■ PROBLEM TO SOLVE
Copy exactly the last part of the entries, starting from the line with "T\-S\-C interrupt enable" and including the final line.

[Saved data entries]
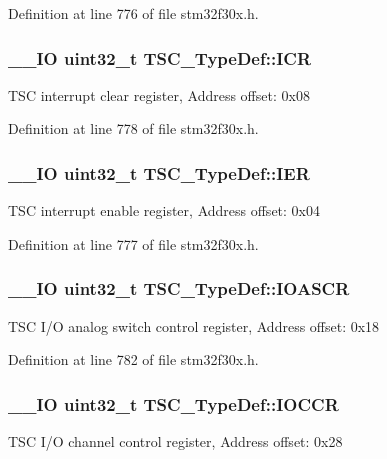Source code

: Definition at line 776 of file stm32f30x.\-h.

\hypertarget{struct_t_s_c___type_def_a447b91de2a50d7ebde5716a8e7eda3ee}{
\subsubsection[{I\-C\-R}]{\setlength{\rightskip}{0pt plus 5cm}\-\_\-\-\_\-\-I\-O {\bf uint32\-\_\-t} T\-S\-C\-\_\-\-Type\-Def\-::\-I\-C\-R}}\label{struct_t_s_c___type_def_a447b91de2a50d7ebde5716a8e7eda3ee}
T\-S\-C interrupt clear register, Address offset\-: 0x08 

Definition at line 778 of file stm32f30x.\-h.

\hypertarget{struct_t_s_c___type_def_a6d83a90d85e3b545cf29e98eac11765e}{
\subsubsection[{I\-E\-R}]{\setlength{\rightskip}{0pt plus 5cm}\-\_\-\-\_\-\-I\-O {\bf uint32\-\_\-t} T\-S\-C\-\_\-\-Type\-Def\-::\-I\-E\-R}}\label{struct_t_s_c___type_def_a6d83a90d85e3b545cf29e98eac11765e}
T\-S\-C interrupt enable register, Address offset\-: 0x04 

Definition at line 777 of file stm32f30x.\-h.

\hypertarget{struct_t_s_c___type_def_af8a7f56b952ec2aba979eb8301e5800c}{
\subsubsection[{I\-O\-A\-S\-C\-R}]{\setlength{\rightskip}{0pt plus 5cm}\-\_\-\-\_\-\-I\-O {\bf uint32\-\_\-t} T\-S\-C\-\_\-\-Type\-Def\-::\-I\-O\-A\-S\-C\-R}}\label{struct_t_s_c___type_def_af8a7f56b952ec2aba979eb8301e5800c}
T\-S\-C I/\-O analog switch control register, Address offset\-: 0x18 

Definition at line 782 of file stm32f30x.\-h.

\hypertarget{struct_t_s_c___type_def_ad468fece7d1f454e0f8967edc9068c73}{
\subsubsection[{I\-O\-C\-C\-R}]{\setlength{\rightskip}{0pt plus 5cm}\-\_\-\-\_\-\-I\-O {\bf uint32\-\_\-t} T\-S\-C\-\_\-\-Type\-Def\-::\-I\-O\-C\-C\-R}}\label{struct_t_s_c___type_def_ad468fece7d1f454e0f8967edc9068c73}
T\-S\-C I/\-O channel control register, Address offset\-: 0x28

■ TASK RESULT
T\-S\-C interrupt enable register, Address offset\-: 0x04 

Definition at line 777 of file stm32f30x.\-h.

\hypertarget{struct_t_s_c___type_def_af8a7f56b952ec2aba979eb8301e5800c}{
\subsubsection[{I\-O\-A\-S\-C\-R}]{\setlength{\rightskip}{0pt plus 5cm}\-\_\-\-\_\-\-I\-O {\bf uint32\-\_\-t} T\-S\-C\-\_\-\-Type\-Def\-::\-I\-O\-A\-S\-C\-R}}\label{struct_t_s_c___type_def_af8a7f56b952ec2aba979eb8301e5800c}
T\-S\-C I/\-O analog switch control register, Address offset\-: 0x18 

Definition at line 782 of file stm32f30x.\-h.

\hypertarget{struct_t_s_c___type_def_ad468fece7d1f454e0f8967edc9068c73}{
\subsubsection[{I\-O\-C\-C\-R}]{\setlength{\rightskip}{0pt plus 5cm}\-\_\-\-\_\-\-I\-O {\bf uint32\-\_\-t} T\-S\-C\-\_\-\-Type\-Def\-::\-I\-O\-C\-C\-R}}\label{struct_t_s_c___type_def_ad468fece7d1f454e0f8967edc9068c73}
T\-S\-C I/\-O channel control register, Address offset\-: 0x28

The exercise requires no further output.